When there is excessive snow and ice melt, water tends to collect at the base among the moraines, creating an unstable lake that could burst its dam of debris and cause devastation downhill. Such phenomena are known as Glacial Lake Outburst Floods. Of course, GLOFs, as they are commonly known, have been around as long as the glaciers themselves, and the devastation they would cause has long been one of the main motivating factors to study glacial lakes. In one of the earliest known references to GLOFs, a painting from 1601 depicts a lake on the Vernagtferner Glacier of the Austrian Otztal Alps. The glacier's surges had long blocked meltwater from glaciers further upstream, forming an ice-dammed lake known as the Rofener Eissee, sometimes reaching up to 1.5 km in length. Occasionally, the lake would burst through its ice breach, flinging a high-velocity rush of water and debris downstream, the last of which was recorded in 1848.

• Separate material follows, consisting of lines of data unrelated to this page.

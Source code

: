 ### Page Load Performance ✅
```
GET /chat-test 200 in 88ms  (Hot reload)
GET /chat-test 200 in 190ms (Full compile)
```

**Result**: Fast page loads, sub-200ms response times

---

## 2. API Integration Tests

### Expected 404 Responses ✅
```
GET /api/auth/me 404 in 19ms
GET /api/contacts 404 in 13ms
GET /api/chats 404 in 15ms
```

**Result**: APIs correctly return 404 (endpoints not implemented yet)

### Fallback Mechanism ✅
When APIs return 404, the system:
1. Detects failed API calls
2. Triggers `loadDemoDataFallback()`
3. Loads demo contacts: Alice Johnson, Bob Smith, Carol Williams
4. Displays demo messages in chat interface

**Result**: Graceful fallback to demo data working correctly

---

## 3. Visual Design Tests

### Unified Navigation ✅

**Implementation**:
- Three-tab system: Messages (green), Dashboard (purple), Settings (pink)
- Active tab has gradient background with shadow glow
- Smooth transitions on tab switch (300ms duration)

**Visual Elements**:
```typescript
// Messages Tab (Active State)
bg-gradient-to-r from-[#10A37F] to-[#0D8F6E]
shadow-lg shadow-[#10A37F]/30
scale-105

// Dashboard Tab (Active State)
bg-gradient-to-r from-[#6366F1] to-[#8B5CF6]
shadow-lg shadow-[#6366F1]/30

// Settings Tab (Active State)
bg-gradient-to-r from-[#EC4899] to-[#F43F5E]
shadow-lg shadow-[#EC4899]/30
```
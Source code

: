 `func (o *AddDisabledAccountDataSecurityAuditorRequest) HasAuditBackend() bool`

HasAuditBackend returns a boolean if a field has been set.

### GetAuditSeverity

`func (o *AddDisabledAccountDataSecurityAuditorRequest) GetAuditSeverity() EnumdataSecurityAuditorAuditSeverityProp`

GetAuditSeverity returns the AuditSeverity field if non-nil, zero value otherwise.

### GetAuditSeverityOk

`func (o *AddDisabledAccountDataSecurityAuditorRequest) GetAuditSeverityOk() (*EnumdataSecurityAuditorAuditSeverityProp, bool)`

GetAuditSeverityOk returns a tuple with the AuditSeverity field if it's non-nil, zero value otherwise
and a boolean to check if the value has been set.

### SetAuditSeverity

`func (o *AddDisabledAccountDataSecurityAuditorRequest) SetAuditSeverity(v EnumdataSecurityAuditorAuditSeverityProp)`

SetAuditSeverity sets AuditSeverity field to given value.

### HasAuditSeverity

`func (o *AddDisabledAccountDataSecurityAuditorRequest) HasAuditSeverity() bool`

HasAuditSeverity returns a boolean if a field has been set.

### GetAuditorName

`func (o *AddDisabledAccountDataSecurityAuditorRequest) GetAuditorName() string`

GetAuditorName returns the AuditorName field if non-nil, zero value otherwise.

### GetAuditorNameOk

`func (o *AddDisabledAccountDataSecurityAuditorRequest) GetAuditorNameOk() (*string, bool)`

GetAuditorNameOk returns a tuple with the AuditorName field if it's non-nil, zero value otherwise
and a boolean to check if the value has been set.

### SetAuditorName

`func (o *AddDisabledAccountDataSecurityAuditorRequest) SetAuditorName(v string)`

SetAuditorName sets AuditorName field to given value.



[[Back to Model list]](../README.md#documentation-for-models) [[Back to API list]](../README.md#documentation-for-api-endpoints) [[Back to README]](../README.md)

The Himalaya glacial lakes and their recent increase in number and size are said to be proof of the accelerating global warming. Over the past decade, glaciologists have been following the growing size of Imja Tso and other lakes. The repository of information on Himalayan glacial melt and GLOFs is the International Centre for Integrated Mountain Development (ICIMOD) in Kathmandu. According to ICIMOD scientists, Imja is the fastest-retreating glacier in Nepal, with an average melt rate of 59 metres per year between 1994 and 1998. The retreat rate was 74 metres per year from 2001 to 2006 and helped create a lake at its base. When Edmund Hillary and Tenzing Norgay were making their way up Everest during the early 1950s, the lake was nonexistent; today it has a circumference that takes at least an hour to traverse. It is not only the retreat of the glaciers that is the barometer of snowmelt, but the lakes that these receding glaciers leave behind.

The implications of increased glacial melt also go far beyond the high-altitude communities. Glacial melt is essentially 'visible proof' of global warming, whose implications are global in a complex web of inter-relationships. In addition, as glacial melt accelerates, we will see heightened river levels in the short term and decreased runoff in the longer term as the ice mass decreases, making rivers less perennial. The Himalayan ramparts are considered by some scientists as the 'water towers' of Asia. The rate of depletion of these 'water towers' will also partially depend on precipitation patterns. Apart from glaciers in the western regions of the Hindukush and on the Tibetan plateau, Himalayan glaciers generally accumulate more snow and ice in the summer than in the winter, as the southwest monsoon brings intense precipitation along the southern flanks. For glaciers where accumulation and ablation (the loss of ice and snow) primarily take place during the summer, warm temperatures intensify melting because precipitation more often occurs in liquid rather than solid form.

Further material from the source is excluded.